• **Work to complete**: Within the entries below, count the lines that hold the string "MemeWorld" and give only that number.

++++ Data provided

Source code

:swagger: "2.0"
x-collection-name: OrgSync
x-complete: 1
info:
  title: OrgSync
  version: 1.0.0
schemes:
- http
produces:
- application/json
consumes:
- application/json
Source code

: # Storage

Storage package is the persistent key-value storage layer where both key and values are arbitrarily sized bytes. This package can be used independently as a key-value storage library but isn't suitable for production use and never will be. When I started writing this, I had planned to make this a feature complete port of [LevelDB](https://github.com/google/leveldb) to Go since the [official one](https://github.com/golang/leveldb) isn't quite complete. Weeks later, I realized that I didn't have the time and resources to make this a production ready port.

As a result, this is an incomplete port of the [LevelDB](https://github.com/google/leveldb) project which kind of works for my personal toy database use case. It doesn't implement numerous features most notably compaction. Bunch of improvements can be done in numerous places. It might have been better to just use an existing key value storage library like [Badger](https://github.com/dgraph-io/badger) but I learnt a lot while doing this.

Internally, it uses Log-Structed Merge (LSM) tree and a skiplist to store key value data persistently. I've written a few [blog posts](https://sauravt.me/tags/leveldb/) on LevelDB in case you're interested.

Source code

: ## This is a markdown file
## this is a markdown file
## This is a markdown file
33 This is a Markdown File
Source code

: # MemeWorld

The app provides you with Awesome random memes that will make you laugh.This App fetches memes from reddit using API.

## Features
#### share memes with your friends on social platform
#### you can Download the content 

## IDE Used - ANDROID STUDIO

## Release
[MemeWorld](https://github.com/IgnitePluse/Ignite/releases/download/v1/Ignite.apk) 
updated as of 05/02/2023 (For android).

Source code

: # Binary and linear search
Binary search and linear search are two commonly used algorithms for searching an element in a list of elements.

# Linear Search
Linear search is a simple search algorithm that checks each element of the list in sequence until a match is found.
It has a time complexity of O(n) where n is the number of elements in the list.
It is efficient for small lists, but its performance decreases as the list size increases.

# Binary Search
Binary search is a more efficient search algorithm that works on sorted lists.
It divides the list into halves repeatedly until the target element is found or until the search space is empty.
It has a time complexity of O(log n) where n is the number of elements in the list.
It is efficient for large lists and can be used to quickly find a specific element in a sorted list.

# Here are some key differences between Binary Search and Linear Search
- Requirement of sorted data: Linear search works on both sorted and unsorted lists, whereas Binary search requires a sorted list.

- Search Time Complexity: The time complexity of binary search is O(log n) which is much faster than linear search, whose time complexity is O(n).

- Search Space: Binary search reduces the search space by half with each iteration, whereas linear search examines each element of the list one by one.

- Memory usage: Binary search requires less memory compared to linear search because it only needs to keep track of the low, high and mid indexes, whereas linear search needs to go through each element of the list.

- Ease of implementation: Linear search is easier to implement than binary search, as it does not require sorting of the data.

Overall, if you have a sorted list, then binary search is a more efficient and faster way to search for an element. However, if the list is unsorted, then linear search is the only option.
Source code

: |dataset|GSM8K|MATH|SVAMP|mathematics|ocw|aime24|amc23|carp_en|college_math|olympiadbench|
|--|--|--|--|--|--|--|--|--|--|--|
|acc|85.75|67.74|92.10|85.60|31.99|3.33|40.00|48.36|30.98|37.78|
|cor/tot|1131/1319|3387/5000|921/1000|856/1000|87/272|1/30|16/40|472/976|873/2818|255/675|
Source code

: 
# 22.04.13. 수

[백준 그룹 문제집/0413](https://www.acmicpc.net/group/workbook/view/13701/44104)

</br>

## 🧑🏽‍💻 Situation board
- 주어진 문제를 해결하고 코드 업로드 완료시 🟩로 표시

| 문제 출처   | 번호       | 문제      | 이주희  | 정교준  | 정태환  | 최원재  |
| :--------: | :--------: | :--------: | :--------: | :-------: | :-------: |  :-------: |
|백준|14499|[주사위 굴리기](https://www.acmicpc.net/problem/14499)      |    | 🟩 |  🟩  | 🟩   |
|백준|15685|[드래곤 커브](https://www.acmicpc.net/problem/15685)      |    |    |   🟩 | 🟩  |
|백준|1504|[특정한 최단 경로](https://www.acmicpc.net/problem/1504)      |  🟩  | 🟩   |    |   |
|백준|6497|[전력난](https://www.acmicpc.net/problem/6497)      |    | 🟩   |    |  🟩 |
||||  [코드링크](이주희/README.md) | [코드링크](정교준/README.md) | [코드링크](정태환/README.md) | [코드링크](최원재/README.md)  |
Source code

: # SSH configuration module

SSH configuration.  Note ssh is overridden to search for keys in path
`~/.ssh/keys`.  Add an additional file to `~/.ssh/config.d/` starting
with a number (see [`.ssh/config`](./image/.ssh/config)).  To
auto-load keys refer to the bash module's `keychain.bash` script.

++++++++

• **Answer box**: 2